Comparison with BEAST
| Feature | BEAST | BEST |
|---|---|---|
| Knot Selection | Uniform spacing | Adaptive (MILP-based) |
| Gripper Handling | Optional zero-order | Forced knots at transitions |
| Compression | Fixed basis count | Adaptive based on complexity |
| Encoding Time | ~20ms (50 steps) | ~100ms (5 steps) to ~5s (35 steps) |
| Trajectory Fidelity | High (uniform) | Very high (adaptive) |
| Use Case | General trajectories | Robot manipulation with gripper |
Uses
Intended Use Cases
- Robot Imitation Learning: Compress continuous demonstration trajectories with gripper states into discrete tokens for VLA-based policy learning
- Manipulation Dataset Compression: Reduce memory footprint while preserving both motion quality and discrete gripper transitions
- VLA Action Tokenization: Enable vision-language-action models to process robot actions as discrete token sequences with explicit gripper control
Out-of-Scope Use Cases
- Trajectories without discrete state transitions (use BEAST instead for better speed)
- Real-time control (MILP optimization adds computational overhead)

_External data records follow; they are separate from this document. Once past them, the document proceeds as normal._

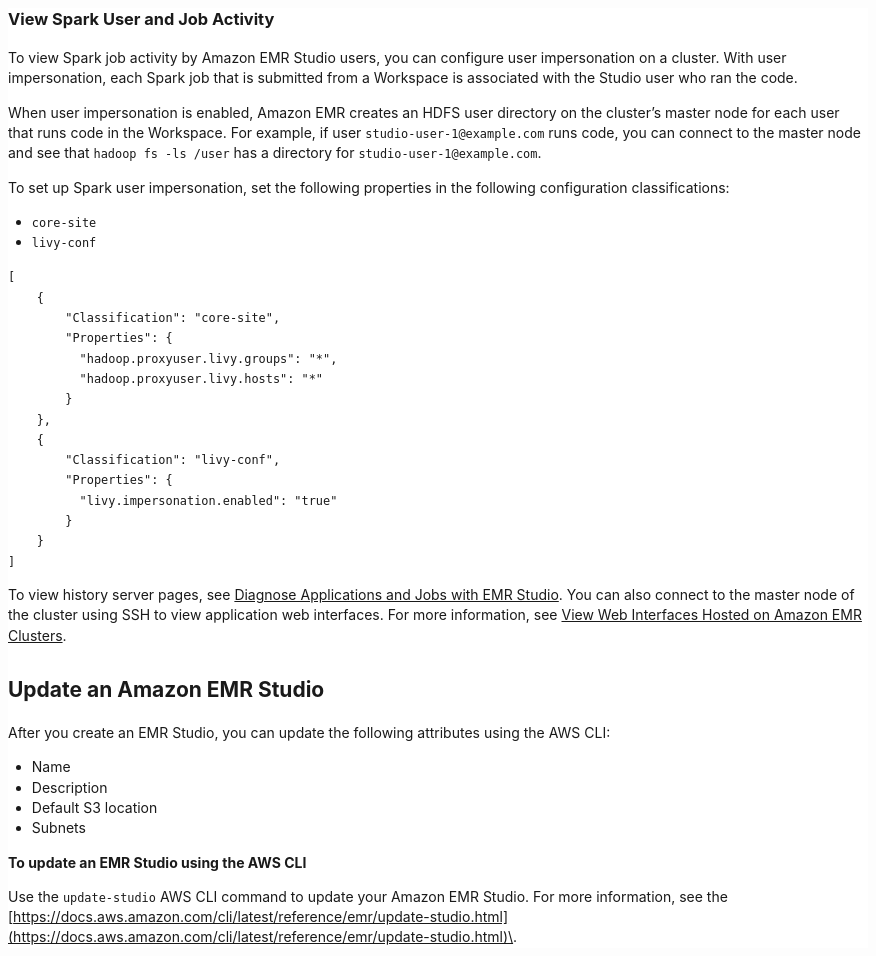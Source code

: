 ### View Spark User and Job Activity<a name="emr-studio-monitor-spark-job-by-user"></a>

To view Spark job activity by Amazon EMR Studio users, you can configure user impersonation on a cluster\. With user impersonation, each Spark job that is submitted from a Workspace is associated with the Studio user who ran the code\.

When user impersonation is enabled, Amazon EMR creates an HDFS user directory on the cluster’s master node for each user that runs code in the Workspace\. For example, if user `studio-user-1@example.com` runs code, you can connect to the master node and see that `hadoop fs -ls /user` has a directory for `studio-user-1@example.com`\.

To set up Spark user impersonation, set the following properties in the following configuration classifications:
+ `core-site`
+ `livy-conf`

```
[
    {
        "Classification": "core-site",
        "Properties": {
          "hadoop.proxyuser.livy.groups": "*",
          "hadoop.proxyuser.livy.hosts": "*"
        }
    },
    {
        "Classification": "livy-conf",
        "Properties": {
          "livy.impersonation.enabled": "true"
        }
    }
]
```

To view history server pages, see [Diagnose Applications and Jobs with EMR Studio](emr-studio-debug.md)\. You can also connect to the master node of the cluster using SSH to view application web interfaces\. For more information, see [View Web Interfaces Hosted on Amazon EMR Clusters](emr-web-interfaces.md)\.

## Update an Amazon EMR Studio<a name="emr-studio-update-studio"></a>

After you create an EMR Studio, you can update the following attributes using the AWS CLI:
+ Name
+ Description
+ Default S3 location
+ Subnets

**To update an EMR Studio using the AWS CLI**

Use the `update-studio` AWS CLI command to update your Amazon EMR Studio\. For more information, see the [https://docs.aws.amazon.com/cli/latest/reference/emr/update-studio.html](https://docs.aws.amazon.com/cli/latest/reference/emr/update-studio.html)\.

- Non-robotic continuous signals (optimized for manipulation trajectories)
Advanced Usage
Custom Configuration
from online_bspline_tokenizer import BestTokenizer
import torch
# Create with custom parameters
tokenizer = BestTokenizer(
num_dof=7,
in_seq_len=100, # Longer input trajectories
out_seq_len=100, # Allow up to 100 control points
vocab_size=512, # Higher resolution quantization
degree=3,
gripper_dof=1,
do_pad=True,
device='cuda'
)
# Process trajectories
trajectories = torch.randn(5, 100, 7)
tokens = tokenizer.encode_discrete(trajectories)
Saving and Loading
# Save processor configuration
tokenizer.save_pretrained("./my_best_tokenizer")
# Load later
from transformers import AutoProcessor
loaded_tokenizer = AutoProcessor.from_pretrained(
"./my_best_tokenizer",
trust_remote_code=True
)
Citation
If you use BEST in your research, please cite:
@misc{best2026,
title={BEST: B-Spline Encoded Sequence Tokenizer with Adaptive Knots},
author={Hexinyu},
year={2026},
url={https://github.com/your-repo/best}
}
Based on BEAST:
@inproceedings{
zhou2025beast,
title={{BEAST}: Efficient Tokenization of B-Splines Encoded Action Sequences for Imitation Learning},
author={Hongyi Zhou and Weiran Liao and Xi Huang and Yucheng Tang and Fabian Otto and Xiaogang Jia and Xinkai Jiang and Simon Hilber and Ge Li and Qian Wang and {\"O}mer Erdin{\c{c}} Ya{\u{g}}murlu and Nils Blank and Moritz Reuss and Rudolf Lioutikov},
booktitle={The Thirty-ninth Annual Conference on Neural Information Processing Systems},
year={2025},
url={https://openreview.net/forum?id=rQCl1sf62w}
}
License
MIT License
Acknowledgments
This work builds upon BEAST and extends it with adaptive knot selection for improved manipulation trajectory encoding.